=== Section Start ===
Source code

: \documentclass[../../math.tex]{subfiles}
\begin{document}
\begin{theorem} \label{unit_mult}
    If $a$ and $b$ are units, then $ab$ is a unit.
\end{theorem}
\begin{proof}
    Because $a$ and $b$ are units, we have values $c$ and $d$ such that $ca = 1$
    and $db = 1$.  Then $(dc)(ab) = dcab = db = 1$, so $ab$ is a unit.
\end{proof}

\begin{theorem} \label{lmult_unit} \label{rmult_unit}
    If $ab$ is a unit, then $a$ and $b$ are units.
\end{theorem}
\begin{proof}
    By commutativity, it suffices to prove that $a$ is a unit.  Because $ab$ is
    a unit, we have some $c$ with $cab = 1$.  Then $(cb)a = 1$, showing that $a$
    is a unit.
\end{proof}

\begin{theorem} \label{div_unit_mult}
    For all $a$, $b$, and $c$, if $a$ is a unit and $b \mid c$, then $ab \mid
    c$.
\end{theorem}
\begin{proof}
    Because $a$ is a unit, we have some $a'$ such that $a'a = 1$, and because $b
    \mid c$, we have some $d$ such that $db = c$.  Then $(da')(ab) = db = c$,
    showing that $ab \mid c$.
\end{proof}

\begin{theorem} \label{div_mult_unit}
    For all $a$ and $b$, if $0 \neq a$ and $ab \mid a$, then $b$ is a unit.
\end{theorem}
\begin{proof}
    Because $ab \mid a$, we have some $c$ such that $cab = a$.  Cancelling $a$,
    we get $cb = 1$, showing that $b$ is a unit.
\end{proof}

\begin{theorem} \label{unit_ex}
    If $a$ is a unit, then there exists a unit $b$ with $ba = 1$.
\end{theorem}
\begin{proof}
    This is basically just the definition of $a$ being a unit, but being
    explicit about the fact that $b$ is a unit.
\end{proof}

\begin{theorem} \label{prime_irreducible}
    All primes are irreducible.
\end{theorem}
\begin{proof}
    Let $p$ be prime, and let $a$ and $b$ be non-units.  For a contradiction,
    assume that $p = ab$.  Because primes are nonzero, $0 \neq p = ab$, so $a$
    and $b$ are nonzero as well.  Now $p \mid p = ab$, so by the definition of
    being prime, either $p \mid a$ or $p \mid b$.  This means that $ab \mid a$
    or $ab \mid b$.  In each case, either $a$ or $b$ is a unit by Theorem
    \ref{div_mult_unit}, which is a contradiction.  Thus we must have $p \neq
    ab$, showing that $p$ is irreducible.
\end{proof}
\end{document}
=== Section End ===
**WHAT TO PRODUCE:** Show, from the listing above, every line holding the word "nonzero".

**SOLUTION:**
    assume that $p = ab$.  Because primes are nonzero, $0 \neq p = ab$, so $a$
    and $b$ are nonzero as well.  Now $p \mid p = ab$, so by the definition of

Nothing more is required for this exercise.